Perhaps it’s not surprising to learn that The Burning Crucible was a flop in its day (Mosjoukine never directed again). Even today it takes a while to catch on that the film is having fun with all the dark, portentous — even Kafkaesque — imagery of its first half before it swerves suddenly into madcap comedy (there’s even a car chase down the Champs-Élysées). But here we may be witnessing a sense of humor that’s specifically post-revolution Russian, a possibility that can be tentatively confirmed by watching the early Soviet-era comedy/thriller serial, Miss Mend (1926) (another Flicker Alley release), which is similarly playful and variegated in tone and, like Mosjoukine’s picture, enormously entertaining.
Then, just as we think we’ve got some grip on Ivan Mosjoukine’s film persona, we wander into the set’s second film, an earnest and very long biopic of the 19th-century English Shakespearean actor Edmund Kean. Entitled simply Kean, the film gives Mosjoukine the kind of straightforward but monumental and dangerously florid part that decades later might have been taken up by Richard Burton or Christopher Plummer (think of Burton as Edwin Booth in Prince of Players (1955) or Plummer in his 1997 impersonation of John Barrymore on Broadway). To project the larger-than-life presence of legendary stage performers, these classically trained actors both had magnificent voices at their disposal.
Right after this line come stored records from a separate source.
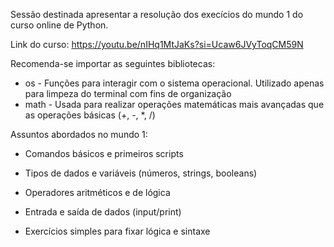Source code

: Sessão destinada apresentar a resolução dos execícios do mundo 1 do curso online de Python.

Link do curso: https://youtu.be/nIHq1MtJaKs?si=Ucaw6JVyToqCM59N

Recomenda-se importar as seguintes bibliotecas:

- os - Funções para interagir com o sistema operacional. Utilizado apenas para limpeza do terminal com fins de organização
- math - Usada para realizar operações matemáticas mais avançadas que as operações básicas (+, -, *, /)

Assuntos abordados no mundo 1:

- Comandos básicos e primeiros scripts

- Tipos de dados e variáveis (números, strings, booleans)

- Operadores aritméticos e de lógica

- Entrada e saída de dados (input/print)

- Exercícios simples para fixar lógica e sintaxe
In this silent film Mosjoukine had only his eyes and body.
After the fast-paced high-jinks of The Burning Crucible, the vaunted seriousness and slow pulse of Kean may be off-putting, but the film is an expertly made period piece, and Mosjoukine, who is in nearly every scene, seizes the show and plants the spark of genius in it.
Kean‘s storyline is every bit as Romantic as the theatrical and literary period in which it takes place, the 1830s, which, three years after the death the famous actor in 1833, yielded the play Kean by Alexandre Dumas père, upon which the film is based. The storyline presents a late-career, profligate Kean desperately, seemingly hopelessly, in love with the married Countess of Koefeld (Nathalie Lissenko), who is so far above the actor socially that she’s having an affair with the Prince of Wales (Otto Detlesfen). The Countess, her husband, and the Prince occupy a box in Drury Lane that’s roughly in the same spot as the one held by the Lincolns at Ford Theater. From the boards, Kean is close enough to the box that, while performing Hamlet, he can hurl passionate soliloquies right into her face. During sequences like these, Mosjoukine’s eyes flash with an urgent eroticism, to which the unhappy Countess, fortified behind an icy hauteur, must necessarily yield.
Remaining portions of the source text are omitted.